Chocolarcadia - Noir pour noctambule
L'Arcadia ne s'endormait jamais vraiment tout à fait. Les senseurs aux aguets, le vaisseau pirate scrutait l'espace autour de lui, attentif à la moindre anomalie susceptible de lui nuire. Ses processeurs cliquetaient, analysaient, décortiquaient, et son système de contrôle automatique préparait de multiples rapports à destination de l'équipage de quart en passerelle. Équipage réduit au minimum, en cette heure de la nuit.

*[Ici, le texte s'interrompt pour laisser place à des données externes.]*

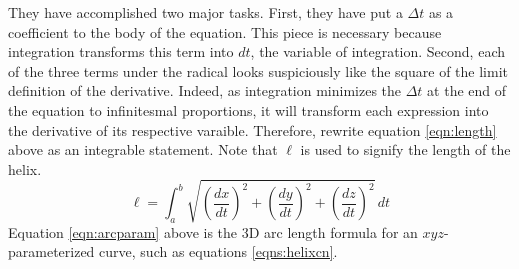 \documentclass{article}
\begin{document}
They have accomplished two major tasks. First, they have put a $\Delta t$ as a coefficient to the body of the equation. This piece is necessary because integration transforms this term into $dt$, the variable of integration. Second, each of the three terms under the radical looks suspiciously like the square of the limit definition of the derivative. Indeed, as integration minimizes the $\Delta t$ at the end of the equation to infinitesmal proportions, it will transform each expression into the derivative of its respective varaible. Therefore, rewrite equation \ref{eqn:length} above as an integrable statement. Note that $\ell$ is used to signify the length of the helix.
\begin{equation}\label{eqn:arcparam}
    \ell = \int_a^b\sqrt{\left(\frac{dx}{dt}\right)^2+\left(\frac{dy}{dt}\right)^2+\left(\frac{dz}{dt}\right)^2}\, dt
\end{equation}
Equation \ref{eqn:arcparam} above is the 3D arc length formula for an $xyz$-parameterized curve, such as equations \ref{eqns:helixcn}.
\end{document}
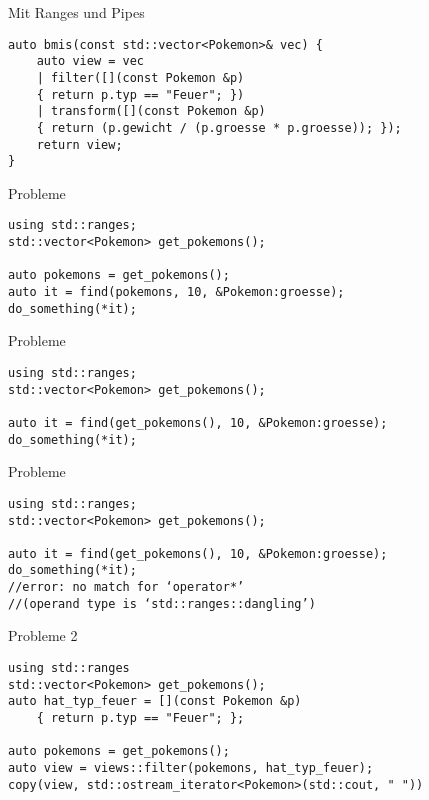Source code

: \begin{frame}[fragile]{Mit Ranges und Pipes}
    \begin{verbatim}
auto bmis(const std::vector<Pokemon>& vec) {
    auto view = vec
    | filter([](const Pokemon &p)
    { return p.typ == "Feuer"; })
    | transform([](const Pokemon &p)
    { return (p.gewicht / (p.groesse * p.groesse)); });
    return view;
}
\end{verbatim}
\end{frame}



\begin{frame}[fragile]{Probleme}
    \begin{verbatim}
using std::ranges;
std::vector<Pokemon> get_pokemons();

auto pokemons = get_pokemons();
auto it = find(pokemons, 10, &Pokemon:groesse);
do_something(*it);
    \end{verbatim}
\end{frame}

\begin{frame}[fragile]{Probleme}
    \begin{verbatim}
using std::ranges;
std::vector<Pokemon> get_pokemons();

auto it = find(get_pokemons(), 10, &Pokemon:groesse);
do_something(*it);
    \end{verbatim}
\end{frame}

\begin{frame}[fragile]{Probleme}
    \begin{verbatim}
using std::ranges;
std::vector<Pokemon> get_pokemons();

auto it = find(get_pokemons(), 10, &Pokemon:groesse);
do_something(*it);
//error: no match for ‘operator*’
//(operand type is ‘std::ranges::dangling’)
    \end{verbatim}
\end{frame}

\begin{frame}[fragile]{Probleme 2}
    \begin{verbatim}
using std::ranges
std::vector<Pokemon> get_pokemons();
auto hat_typ_feuer = [](const Pokemon &p)
    { return p.typ == "Feuer"; };

auto pokemons = get_pokemons();
auto view = views::filter(pokemons, hat_typ_feuer);
copy(view, std::ostream_iterator<Pokemon>(std::cout, " "))
    \end{verbatim}
\end{frame}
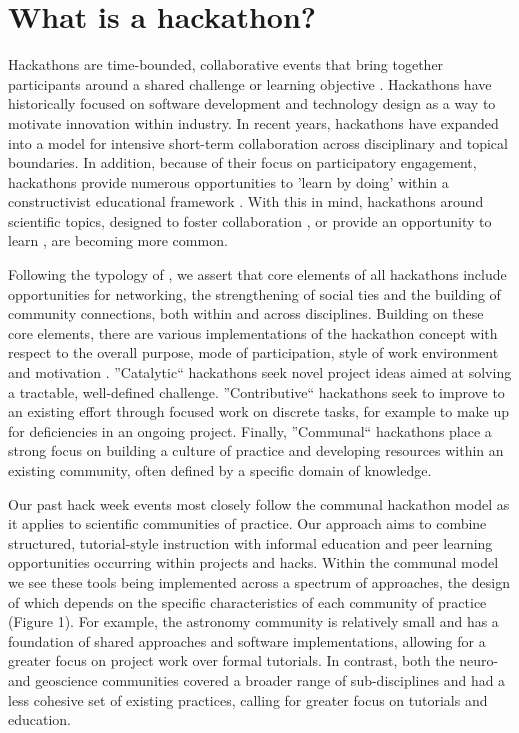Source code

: \section*{What is a hackathon?}

Hackathons are time-bounded, collaborative events that bring together participants around a shared challenge or learning objective \cite{Decker2015}.
Hackathons have historically focused on software development and technology design as a way to motivate innovation within industry.
In recent years, hackathons have expanded into a model for intensive short-term collaboration across disciplinary and topical boundaries.
In addition, because of their focus on participatory engagement, hackathons provide numerous opportunities to 'learn by doing' within a constructivist educational framework \cite{Bransford2000-lu,Papert1980-fh}.
With this in mind, hackathons around scientific topics, designed to foster collaboration \cite{Groen2015-cj,Moller2013-ah}, or provide an opportunity to learn \cite{Kienzler2015-zu,Lamers2014-xf}, are becoming more common.

Following the typology of \cite{Drouhard2017}, we assert that core elements of all hackathons include opportunities for networking, the strengthening of social ties and the building of community connections, both within and across disciplines.
Building on these core elements, there are various implementations of the hackathon concept with respect to the overall purpose, mode of participation, style of work environment and motivation \cite{Drouhard2017}.
''Catalytic`` hackathons seek novel project ideas aimed at solving a tractable, well-defined challenge.
''Contributive`` hackathons seek to improve to an existing effort through focused work on discrete tasks, for example to make up for deficiencies in an ongoing project.
Finally, ''Communal`` hackathons place a strong focus on building a culture of practice and developing resources within an existing community, often defined by a specific domain of knowledge.

Our past hack week events most closely follow the communal hackathon model as it applies to scientific communities of practice.
Our approach aims to combine structured, tutorial-style instruction with informal education and peer learning opportunities occurring within projects and hacks.
Within the communal model we see these tools being implemented across a spectrum of approaches, the design of which depends on the specific characteristics of each community of practice (Figure 1).
For example, the astronomy community is relatively small and has a foundation of shared approaches and software implementations, allowing for a greater focus on project work over formal tutorials.
In contrast, both the neuro- and geoscience communities covered a broader range of sub-disciplines and had a less cohesive set of existing practices, calling for greater focus on tutorials and education.

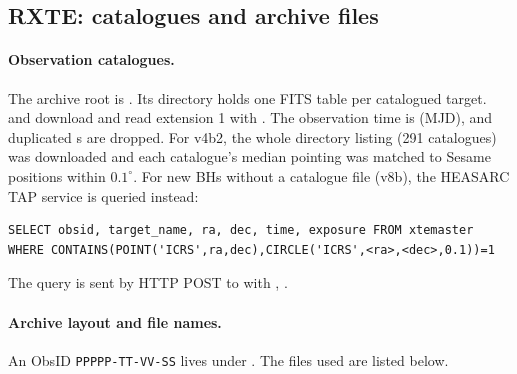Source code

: \subsection{RXTE: catalogues and archive files}\label{sec:get-rxte}
\paragraph{Observation catalogues.}
The archive root is . Its  directory
holds one FITS table per catalogued target.  and  download
 and read extension 1 with . The observation time is
 (MJD), and duplicated s are dropped. For v4b2, the whole directory listing
(291 catalogues) was downloaded and each catalogue's median pointing was matched to Sesame positions within $0.1^\circ$.
For new BHs without a catalogue file (v8b), the HEASARC TAP service is queried instead:
\begin{verbatim}
SELECT obsid, target_name, ra, dec, time, exposure FROM xtemaster
WHERE CONTAINS(POINT('ICRS',ra,dec),CIRCLE('ICRS',<ra>,<dec>,0.1))=1
\end{verbatim}
The query is sent by HTTP POST to  with ,
.

\paragraph{Archive layout and file names.} An ObsID \texttt{PPPPP-TT-VV-SS} lives under
. The files used are listed below.

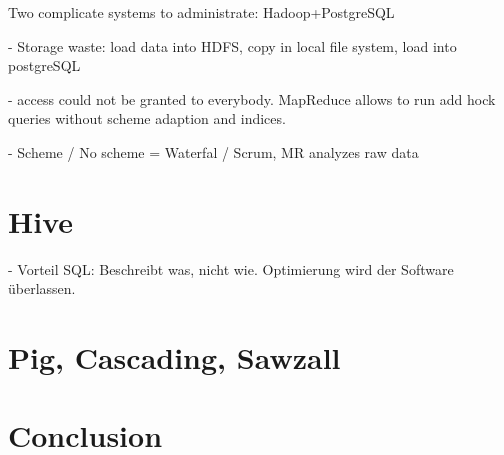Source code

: \documentclass[12pt,a4paper]{scrartcl}		%
\begin{document}
Two complicate systems to administrate: Hadoop+PostgreSQL

  - Storage waste:
    load data into HDFS, copy in local file system, load into postgreSQL

- access could not be granted to everybody. MapReduce allows to run add hock queries without scheme adaption and indices.

- Scheme / No scheme = Waterfal / Scrum, MR analyzes raw data


\section{Hive}

- Vorteil SQL: Beschreibt was, nicht wie. Optimierung wird der Software überlassen.
\section{Pig, Cascading, Sawzall}

\section{Conclusion}



{}

\end{document}
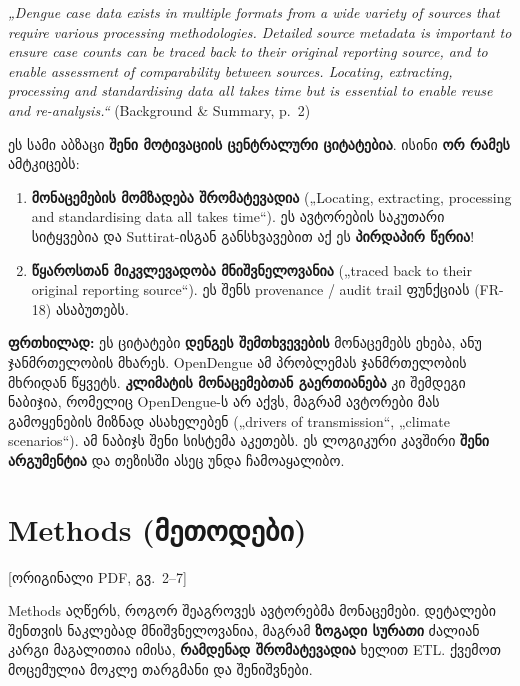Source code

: \documentclass[11pt,a4paper]{article}
\newcommand{\imp}[1]{\textbf{\color{importred}#1}}
\newcommand{\pg}[1]{{\small\color{gray}[ორიგინალი PDF, გვ.~#1]}}
\begin{document}
\begin{citat}
\textit{„Dengue case data exists in multiple formats from a wide variety of sources that require various processing methodologies. Detailed source metadata is important to ensure case counts can be traced back to their original reporting source, and to enable assessment of comparability between sources. Locating, extracting, processing and standardising data all takes time but is essential to enable reuse and re-analysis.“} (Background \& Summary, p.~2)
\end{citat}

\begin{etl}
ეს სამი აბზაცი \imp{შენი მოტივაციის ცენტრალური ციტატებია}. ისინი \textbf{ორ რამეს} ამტკიცებს:
\begin{enumerate}[leftmargin=1.5em]
  \item \textbf{მონაცემების მომზადება შრომატევადია} („Locating, extracting, processing and standardising data all takes time“). ეს ავტორების საკუთარი სიტყვებია და Suttirat-ისგან განსხვავებით აქ ეს \textbf{პირდაპირ წერია}!
  \item \textbf{წყაროსთან მიკვლევადობა მნიშვნელოვანია} („traced back to their original reporting source“). ეს შენს provenance / audit trail ფუნქციას (FR-18) ასაბუთებს.
\end{enumerate}
\textbf{ფრთხილად:} ეს ციტატები \textbf{დენგეს შემთხვევების} მონაცემებს ეხება, ანუ ჯანმრთელობის მხარეს. OpenDengue ამ პრობლემას
ჯანმრთელობის მხრიდან წყვეტს. \textbf{კლიმატის მონაცემებთან გაერთიანება} კი შემდეგი ნაბიჯია, რომელიც OpenDengue-ს არ აქვს, მაგრამ
ავტორები მას გამოყენების მიზნად ასახელებენ („drivers of transmission“, „climate scenarios“). ამ ნაბიჯს შენი სისტემა აკეთებს.
ეს ლოგიკური კავშირი \textbf{შენი არგუმენტია} და თეზისში ასეც უნდა ჩამოაყალიბო.
\end{etl}

\section{Methods (მეთოდები)} \pg{2--7}

\begin{skipbox}
Methods აღწერს, როგორ შეაგროვეს ავტორებმა მონაცემები. დეტალები შენთვის ნაკლებად მნიშვნელოვანია, მაგრამ \textbf{ზოგადი სურათი}
ძალიან კარგი მაგალითია იმისა, \textbf{რამდენად შრომატევადია} ხელით ETL. ქვემოთ მოცემულია მოკლე თარგმანი და შენიშვნები.
\end{skipbox}
\end{document}
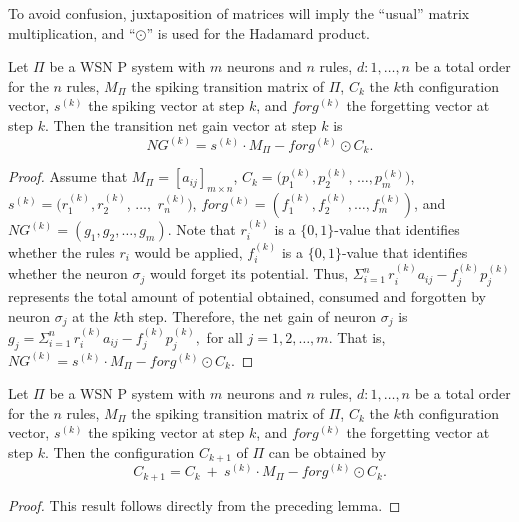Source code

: \documentclass[runningheads]{llncs}
\begin{document}
To avoid confusion, juxtaposition of matrices will imply the
``usual'' matrix multiplication, and ``$\odot$'' is used for the
Hadamard product.

\begin{lemma}
Let $\Pi$ be a WSN P system with $m$ neurons and $n$ rules,
$d:1,\dots, n$ be a total order for the $n$ rules, $M_{\Pi}$ the
spiking transition matrix of $\Pi$, $C_k$ the $k$th configuration
vector, $s^{(k)}$ the spiking vector at step $k$, and $forg^{(k)}$
the forgetting vector at step $k$. Then the transition net gain
vector at step $k$ is
\begin{equation}\label{transition-gain-wtsnp}
NG^{(k)} = s^{(k)}\cdot M_{\Pi}-forg^{(k)}\odot C_{k}.
\end{equation}
\end{lemma}

\begin{proof}
Assume that $M_{\Pi}=[a_{ij}]_{m\times n}$, $C_{k} = (p_{1}^{(k)},
p_{2}^{(k)}$, $\ldots, p_{m}^{(k)})$, $s^{(k)} = (r_1^{(k)},
r_2^{(k)}$, $\ldots,$ $r_n^{(k)})$,  $forg^{(k)} = (f_1^{(k)},
f_2^{(k)}, \ldots , f_m^{(k)})$, and $NG^{(k)}= (g_{1}, g_{2},
\ldots , g_{m})$.  Note that $r_i^{(k)}$ is a $\{0,1\}$-value that
identifies whether the rules $r_i$ would be applied, $f_i^{(k)}$ is
a $\{0,1\}$-value that identifies whether the neuron $\sigma_j$
would forget its potential. Thus, $\Sigma_{i=1}^{n}\,
r_{i}^{(k)}a_{ij}-f_{j}^{(k)}p_j^{(k)}$ represents the total amount
of potential obtained, consumed and forgotten by neuron $\sigma_{j}$
at the $k$th step. Therefore, the net gain of neuron $\sigma_j$ is
$g_{j}=\Sigma_{i=1}^{n}\, r_{i}^{(k)}a_{ij}-f_{j}^{(k)}p_j^{(k)},$
for all $j = 1,2, \ldots ,m$. That is, $NG^{(k)} = s^{(k)}\cdot
M_{\Pi}-forg^{(k)}\odot C_{k}.$
\end{proof}

\begin{theorem}
Let $\Pi$ be a WSN P system with $m$ neurons and $n$ rules,
$d:1,\dots, n$ be a total order for the $n$ rules, $M_{\Pi}$ the
spiking transition matrix of $\Pi$, $C_k$ the $k$th configuration
vector,  $s^{(k)}$ the spiking vector at step $k$, and $forg^{(k)}$
the forgetting vector at step $k$. Then the configuration $C_{k+1}$
of $\Pi$ can be obtained by
\begin{equation}\label{next-config}
C_{k+1} =  C_{k} ~ + ~ s^{(k)}\cdot M_{\Pi}-forg^{(k)}\odot C_{k}.
\end{equation}
\end{theorem}
\begin{proof}
This result follows directly from the preceding lemma.
\end{proof}
\end{document}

L'opérateur radar bailla. Tout était si désespérément calme... et eût-il la chance (ou le malheur, tout dépendait du point de vue) de détecter quelque chose de suspect sur sa console que l'ordinateur principal aurait déclenché l'alarme dans tout le bord avant même qu'il ne puisse réagir. En clair, il ne servait à rien.
Le pirate soupira, bailla de nouveau, puis se secoua pour empêcher le sommeil de le gagner. Bon, tant qu'à passer de longues heures ici, autant les occuper de manière constructive, non ? Un léger sourire aux lèvres, il sortit de sa poche un élastique et une feuille de papier chiffonnée. Toujours emporter des munitions lors des quarts de nuit, songea-t-il. Il confectionna avec soin une dizaine de boulettes, puis saisit l'élastique entre ses doigts tendus et ajusta sa visée. Sa cible ronflait légèrement, avachie sur le fauteuil du radio.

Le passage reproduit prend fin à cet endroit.